══ Extracted information ══

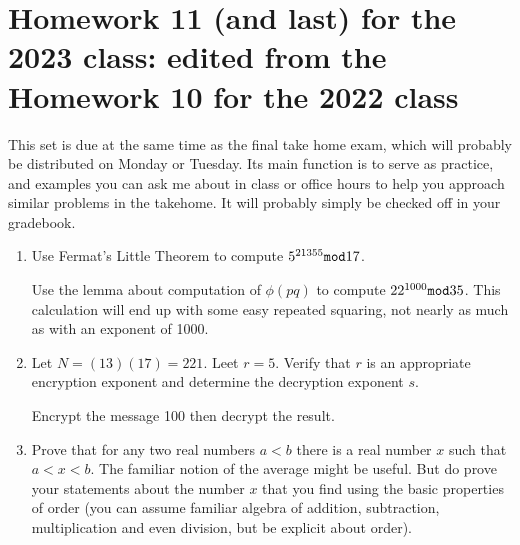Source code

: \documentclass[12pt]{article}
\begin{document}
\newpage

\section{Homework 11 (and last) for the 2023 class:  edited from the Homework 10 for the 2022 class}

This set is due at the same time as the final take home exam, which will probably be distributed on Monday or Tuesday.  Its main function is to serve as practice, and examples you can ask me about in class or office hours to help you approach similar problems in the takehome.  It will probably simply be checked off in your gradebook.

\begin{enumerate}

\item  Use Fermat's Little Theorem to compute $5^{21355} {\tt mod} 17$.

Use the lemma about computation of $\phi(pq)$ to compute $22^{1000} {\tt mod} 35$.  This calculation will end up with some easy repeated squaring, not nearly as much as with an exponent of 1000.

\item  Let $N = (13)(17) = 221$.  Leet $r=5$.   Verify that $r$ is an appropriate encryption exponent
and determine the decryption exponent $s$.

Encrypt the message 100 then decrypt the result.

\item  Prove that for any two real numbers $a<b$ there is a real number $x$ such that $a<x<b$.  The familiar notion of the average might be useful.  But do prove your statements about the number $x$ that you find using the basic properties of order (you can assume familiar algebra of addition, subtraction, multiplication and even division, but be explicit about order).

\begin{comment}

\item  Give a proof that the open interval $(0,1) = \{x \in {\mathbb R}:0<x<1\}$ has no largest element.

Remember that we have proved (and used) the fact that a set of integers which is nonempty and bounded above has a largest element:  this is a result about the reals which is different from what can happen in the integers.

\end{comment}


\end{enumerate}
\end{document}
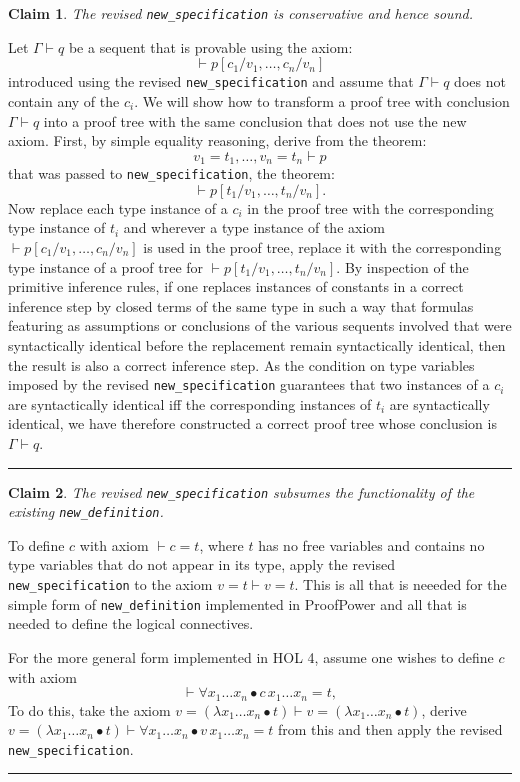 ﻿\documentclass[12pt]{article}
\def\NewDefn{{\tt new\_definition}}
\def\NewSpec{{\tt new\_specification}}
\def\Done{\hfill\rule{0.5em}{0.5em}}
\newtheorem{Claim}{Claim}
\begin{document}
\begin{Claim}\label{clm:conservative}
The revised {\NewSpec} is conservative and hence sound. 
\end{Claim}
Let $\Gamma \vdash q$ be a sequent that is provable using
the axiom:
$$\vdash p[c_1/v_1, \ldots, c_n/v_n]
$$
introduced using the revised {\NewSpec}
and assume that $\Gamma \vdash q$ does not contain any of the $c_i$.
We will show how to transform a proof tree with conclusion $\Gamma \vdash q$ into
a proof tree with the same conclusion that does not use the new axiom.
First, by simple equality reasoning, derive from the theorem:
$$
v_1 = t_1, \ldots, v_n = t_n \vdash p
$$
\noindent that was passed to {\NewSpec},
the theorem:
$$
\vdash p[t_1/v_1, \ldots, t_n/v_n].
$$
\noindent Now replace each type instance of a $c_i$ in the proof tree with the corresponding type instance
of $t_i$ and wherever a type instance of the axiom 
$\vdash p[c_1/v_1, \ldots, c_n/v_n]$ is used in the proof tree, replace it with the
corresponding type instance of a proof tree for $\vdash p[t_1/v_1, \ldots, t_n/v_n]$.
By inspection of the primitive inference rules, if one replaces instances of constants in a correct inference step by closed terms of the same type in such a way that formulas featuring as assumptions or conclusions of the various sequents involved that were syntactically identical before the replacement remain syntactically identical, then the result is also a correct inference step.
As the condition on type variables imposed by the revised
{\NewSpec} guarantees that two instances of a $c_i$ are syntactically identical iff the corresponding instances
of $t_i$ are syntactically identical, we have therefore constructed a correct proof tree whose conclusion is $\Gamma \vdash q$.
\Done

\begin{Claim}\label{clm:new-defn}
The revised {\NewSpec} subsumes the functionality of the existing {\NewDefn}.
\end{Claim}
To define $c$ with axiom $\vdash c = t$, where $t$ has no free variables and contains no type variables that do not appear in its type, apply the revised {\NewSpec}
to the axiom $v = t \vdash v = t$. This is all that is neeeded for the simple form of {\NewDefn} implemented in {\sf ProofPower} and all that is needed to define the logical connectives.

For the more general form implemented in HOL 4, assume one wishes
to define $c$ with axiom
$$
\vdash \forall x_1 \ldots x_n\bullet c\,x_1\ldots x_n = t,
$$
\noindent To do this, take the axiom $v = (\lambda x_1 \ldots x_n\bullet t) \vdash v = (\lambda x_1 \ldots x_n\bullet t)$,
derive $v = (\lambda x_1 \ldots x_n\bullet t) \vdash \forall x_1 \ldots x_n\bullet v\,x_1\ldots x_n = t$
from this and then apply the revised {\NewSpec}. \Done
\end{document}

═══

#### Work instructions
Begin at the first line of the records and please reproduce every line exactly through the one containing "11 (and last)", leaving all pictures out.

#### Answer to this exercise
Source code

: \documentclass[12pt]{article}
\begin{document}
\newpage

\section{Homework 11 (and last) for the 2023 class:  edited from the Homework 10 for the 2022 class}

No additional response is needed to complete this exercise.